Single Blog Title

This is a single blog caption

Who To Sue If Injured In Commercial Truck Accident?

A commercial truck could be a delivery truck, a big rig, an 18-wheeler or a tanker unit. Any one of those could create the same challenges for any motorist that might collide with that one of those named vehicles.

Who could be liable for the damages caused by such an accident?

• The driver
• The driver’s employer
• The truck’s owner
• Any agency that had leased the truck to the trucking company
• The owner of the cargo and the loader
• A truck maintenance company

How could an injured victim deal with that listing of all those that might be held responsible for the accident?

The same victim would need an injury lawyer in Waterloo. Truck lawyers have become familiar with the various ways by which someone’s negligence might cause a commercial truck accident.

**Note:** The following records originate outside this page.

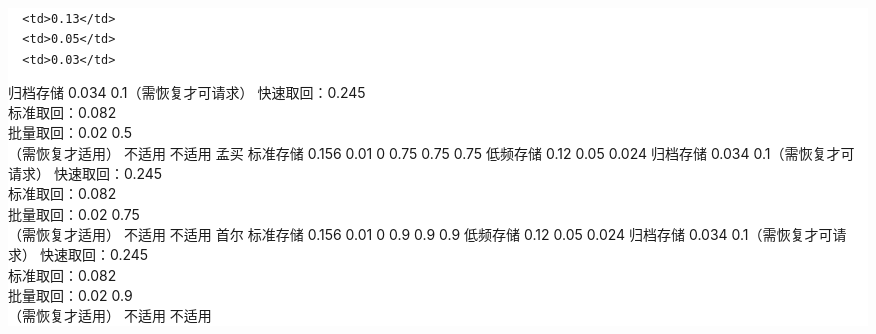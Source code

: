       <td>0.13</td>
      <td>0.05</td>
      <td>0.03</td>
   </tr>
   <tr>
      <td>归档存储</td>
      <td >0.034</td>
      <td align="center">0.1（需恢复才可请求）</td>
      <td width="150px"nowrap="nowrap" >快速取回：0.245<br>标准取回：0.082<br>批量取回：0.02</td>
      <td>0.5<br>（需恢复才适用）</td>
      <td align="center">不适用</td>
      <td align="center">不适用</td>
   </tr>
   <tr>
      <td rowspan=3>孟买</td>
      <td>标准存储</td>
      <td>0.156</td>
      <td>0.01</td>
      <td>0</td>
      <td rowspan=2>0.75</td>
      <td rowspan=2>0.75</td>
      <td rowspan=2>0.75</td>
   </tr>
   <tr>
      <td>低频存储</td>
      <td>0.12</td>
      <td>0.05</td>
      <td>0.024</td>
   </tr>
   <tr>
      <td>归档存储</td>
      <td >0.034</td>
      <td align="center">0.1（需恢复才可请求）</td>
      <td width="150px"nowrap="nowrap" >快速取回：0.245<br>标准取回：0.082<br>批量取回：0.02</td>
      <td>0.75<br>（需恢复才适用）</td>
      <td align="center">不适用</td>
      <td align="center">不适用</td>
   </tr>
   <tr>
      <td rowspan=3>首尔</td>
      <td>标准存储</td>
      <td>0.156</td>
      <td>0.01</td>
      <td>0</td>
      <td rowspan=2>0.9</td>
      <td rowspan=2>0.9</td>
      <td rowspan=2>0.9</td>
   </tr>
   <tr>
      <td>低频存储</td>
      <td>0.12</td>
      <td>0.05</td>
      <td>0.024</td>
   </tr>
   <tr>
      <td>归档存储</td>
      <td >0.034</td>
      <td align="center">0.1（需恢复才可请求）</td>
      <td width="150px"nowrap="nowrap" >快速取回：0.245<br>标准取回：0.082<br>批量取回：0.02</td>
      <td>0.9<br>（需恢复才适用）</td>
      <td align="center">不适用</td>
      <td align="center">不适用</td>
   </tr>
   <tr>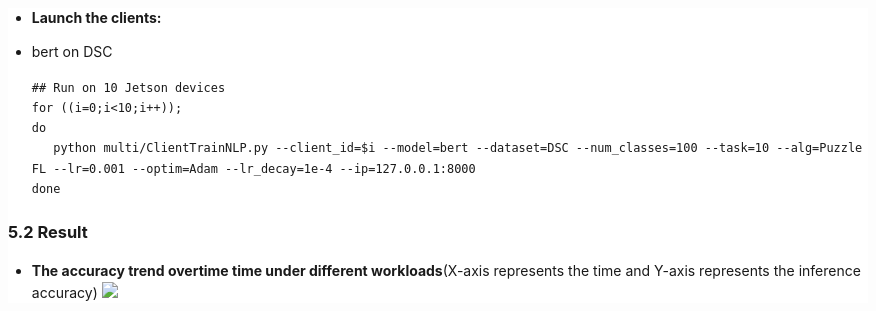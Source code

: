 - **Launch the clients:**
* bert on DSC
    ```shell
   ## Run on 10 Jetson devices
   for ((i=0;i<10;i++));
   do
       python multi/ClientTrainNLP.py --client_id=$i --model=bert --dataset=DSC --num_classes=100 --task=10 --alg=PuzzleFL --lr=0.001 --optim=Adam --lr_decay=1e-4 --ip=127.0.0.1:8000
   done
   ```
### 5.2 Result
- **The accuracy trend overtime time under different workloads**(X-axis represents the time and Y-axis represents the inference accuracy)
    ![](https://github.com/LINC-BIT/FedKNOW/blob/main/Experiment%20images/difworkerloader.png)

The driver would have been negligent if he had consumed alcohol, or had taken drugs, before getting behind the steering wheel. The same would be true if the driver’s actions had caused him to lose control of the vehicle.

Still, evidence of the driver’s negligence would not have to mean that the driver should be held liable.

The driver might have been working for a trucking company. In that case, the driver’s employer could be held liable. Maybe that employer had failed to provide each of the company’s employees with the proper amount of training.

A lawyer would know what sort of negligent actions the truck’s owner might have taken. Perhaps that same owner failed to arrange for a thorough inspection of the commercial vehicle, before it was scheduled to be on the road. Maybe the owner chose to use a cheap maintenance company, one that failed to find and fix any mechanical problem.

What about the leasing agency, how could that have carried out a negligent act? If it had failed to share the customer with all the facts about the leased truck, then that would be an example of negligence.

How might the owner of the cargo and the loader have contributed to the accident? Maybe the owner of the cargo could not find a loader and asked the trucking company to have the driver do the loading. The driver’s training had certainly not included a lesson about how to load cargo. A quick lesson might not have provided sufficient guidance.

A good maintenance company should find any problem, and should then fix it properly. A maintenance company that had failed to carry out those same tasks could have forced the driver to handle a truck with a broken part. That could have caused the driver to lose control of that poorly maintained vehicle.

A truck lawyer could sort through all of those possibilities, searching for the responsible party.